What the exercise asks: Report each line of the records below that uses the word "compute".

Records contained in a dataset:
+++++
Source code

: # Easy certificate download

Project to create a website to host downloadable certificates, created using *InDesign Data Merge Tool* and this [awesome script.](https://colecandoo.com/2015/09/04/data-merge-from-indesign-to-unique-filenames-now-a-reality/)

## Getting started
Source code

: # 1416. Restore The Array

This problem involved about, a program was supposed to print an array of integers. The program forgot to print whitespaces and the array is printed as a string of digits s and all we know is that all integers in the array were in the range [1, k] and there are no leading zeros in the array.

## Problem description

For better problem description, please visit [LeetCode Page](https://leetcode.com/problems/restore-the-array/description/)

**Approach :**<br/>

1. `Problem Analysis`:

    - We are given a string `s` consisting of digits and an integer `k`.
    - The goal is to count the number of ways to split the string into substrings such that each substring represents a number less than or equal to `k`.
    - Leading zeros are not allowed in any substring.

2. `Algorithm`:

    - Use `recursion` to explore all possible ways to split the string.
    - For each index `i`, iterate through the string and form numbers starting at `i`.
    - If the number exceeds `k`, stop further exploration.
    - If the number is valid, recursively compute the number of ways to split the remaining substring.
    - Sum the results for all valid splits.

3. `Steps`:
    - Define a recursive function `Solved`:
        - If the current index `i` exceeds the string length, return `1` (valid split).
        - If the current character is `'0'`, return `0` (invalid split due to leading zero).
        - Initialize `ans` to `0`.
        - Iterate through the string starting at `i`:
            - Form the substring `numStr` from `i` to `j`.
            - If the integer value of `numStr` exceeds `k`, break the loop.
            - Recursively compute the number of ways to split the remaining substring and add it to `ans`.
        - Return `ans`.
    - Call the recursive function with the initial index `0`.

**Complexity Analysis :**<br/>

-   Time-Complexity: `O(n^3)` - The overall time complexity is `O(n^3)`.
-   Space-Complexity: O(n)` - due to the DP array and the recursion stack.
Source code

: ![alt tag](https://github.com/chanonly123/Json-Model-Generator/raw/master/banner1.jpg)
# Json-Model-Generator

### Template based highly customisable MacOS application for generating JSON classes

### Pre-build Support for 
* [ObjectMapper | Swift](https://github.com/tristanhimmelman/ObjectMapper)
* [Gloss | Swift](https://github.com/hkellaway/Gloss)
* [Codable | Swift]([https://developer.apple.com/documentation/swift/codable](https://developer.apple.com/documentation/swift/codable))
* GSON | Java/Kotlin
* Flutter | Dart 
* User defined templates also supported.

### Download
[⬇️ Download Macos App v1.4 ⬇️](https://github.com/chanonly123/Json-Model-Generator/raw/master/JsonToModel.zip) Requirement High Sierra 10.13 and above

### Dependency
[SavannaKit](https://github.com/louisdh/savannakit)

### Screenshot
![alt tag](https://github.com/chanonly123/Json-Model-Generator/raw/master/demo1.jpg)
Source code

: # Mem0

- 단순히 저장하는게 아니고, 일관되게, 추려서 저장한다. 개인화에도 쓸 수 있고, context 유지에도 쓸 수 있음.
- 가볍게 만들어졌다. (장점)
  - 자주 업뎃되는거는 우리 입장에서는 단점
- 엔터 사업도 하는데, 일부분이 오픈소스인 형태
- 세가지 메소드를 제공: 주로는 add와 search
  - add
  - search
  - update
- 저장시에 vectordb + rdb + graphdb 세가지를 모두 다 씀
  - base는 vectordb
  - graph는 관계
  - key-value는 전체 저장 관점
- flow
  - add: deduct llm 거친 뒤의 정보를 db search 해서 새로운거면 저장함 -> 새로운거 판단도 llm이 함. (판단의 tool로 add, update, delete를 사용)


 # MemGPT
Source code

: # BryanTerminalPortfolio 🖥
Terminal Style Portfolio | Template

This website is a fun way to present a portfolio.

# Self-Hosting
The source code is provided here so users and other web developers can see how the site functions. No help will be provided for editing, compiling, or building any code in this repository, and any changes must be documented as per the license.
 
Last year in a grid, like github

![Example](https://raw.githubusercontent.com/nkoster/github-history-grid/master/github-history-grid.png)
+++++
Response to this exercise:
    - If the number is valid, recursively compute the number of ways to split the remaining substring.
            - Recursively compute the number of ways to split the remaining substring and add it to `ans`.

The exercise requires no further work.